The Allan and Warden program fills this need to some extent. And last week the New York Times bits blog announced a cloud-based approach that might be even better. They are inviting iPhone users to upload their location information to a service called OpenPaths, where you can build animated maps of your own peregrinations and, perhaps, if you choose, share the data for research purposes.

There’s just one problem. Apple’s response to the invasion-of-privacy complaints was to issue an operating system update that will make it even harder—probably impossible—for me to get access to my own data. After I install the update, my phone will not stop collecting geographic information, nor will it stop reporting location fixes to Cupertino, but it will encrypt the file so that I can’t read it. Maximally annoying. Geolocation wthout representation.

As far as I can tell, Apple is telling the truth about the nature and source of the information in consolidated.db. When the story first broke, I assumed—along with many others—that the database was recording the cell sites and wifi networks that my phone detected as I wandered around, carrying the device in my pocket. In other words, the database was a local copy of a location log that was also, presumably, being uploaded to Apple. An Apple press release from April 27 insists that I had it backwards. This is not information gathered by my phone. Instead it is a “crowd-sourced database” downloaded from Apple to my phone.

3. Why is my iPhone logging my location?

The iPhone is not logging your location. Rather, it’s maintaining a database of Wi-Fi hotspots and cell towers around your current location, some of which may be located more than one hundred miles away from your iPhone, to help your iPhone rapidly and accurately calculate its location when requested….

4. Is this crowd-sourced database stored on the iPhone?

The entire crowd-sourced database is too big to store on an iPhone, so we download an appropriate subset (cache) onto each iPhone….

6. People have identified up to a year’s worth of location data being stored on the iPhone.

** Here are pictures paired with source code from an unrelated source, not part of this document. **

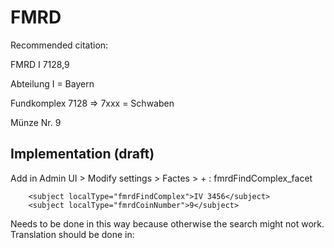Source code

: # FMRD
Recommended citation:

FMRD I 7128,9

Abteilung I = Bayern

Fundkomplex 7128 => 7xxx = Schwaben

Münze Nr. 9

## Implementation (draft)

Add in Admin UI > Modify settings > Factes > + : fmrdFindComplex_facet

        
        <subject localType="fmrdFindComplex">IV 3456</subject>
        <subject localType="fmrdCoinNumber">9</subject>
        

Needs to be done in this way because otherwise the search might not work.
Translation should be done in:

Why does my iPhone need so much data in order to assist it in finding my location today?

This data is not the iPhone’s location data—it is a subset (cache) of the crowd-sourced Wi-Fi hotspot and cell tower database which is downloaded from Apple into the iPhone to assist the iPhone in rapidly and accurately calculating location. The reason the iPhone stores so much data is a bug we uncovered and plan to fix shortly….

Why do I believe this self-serving story? Basically because a true log of the phone’s trajectory through time and space would look rather different from the list of entries I find in consolidated.db. My phone spends much of its time in one place, talking all day to the same wifi links and the same cell towers. A log that recorded my moment-by-moment position over a period of months would include many, many repeated contacts with these few nearby sites. But in fact consolidated.db has exactly one entry for each such site. (The structure of the database guarantees this: The wifi MAC address and the set of identifiers for cell towers are primary keys in the data tables, which means they must be unique.) Another clue: Clumps of sites in the same neighborhood all have exactly the same time stamp. It appears they were all downloaded to the phone at the same time. That’s not the way I would have encountered the sites while walking the streets of the Shadyside neighborhood in Pittsburgh.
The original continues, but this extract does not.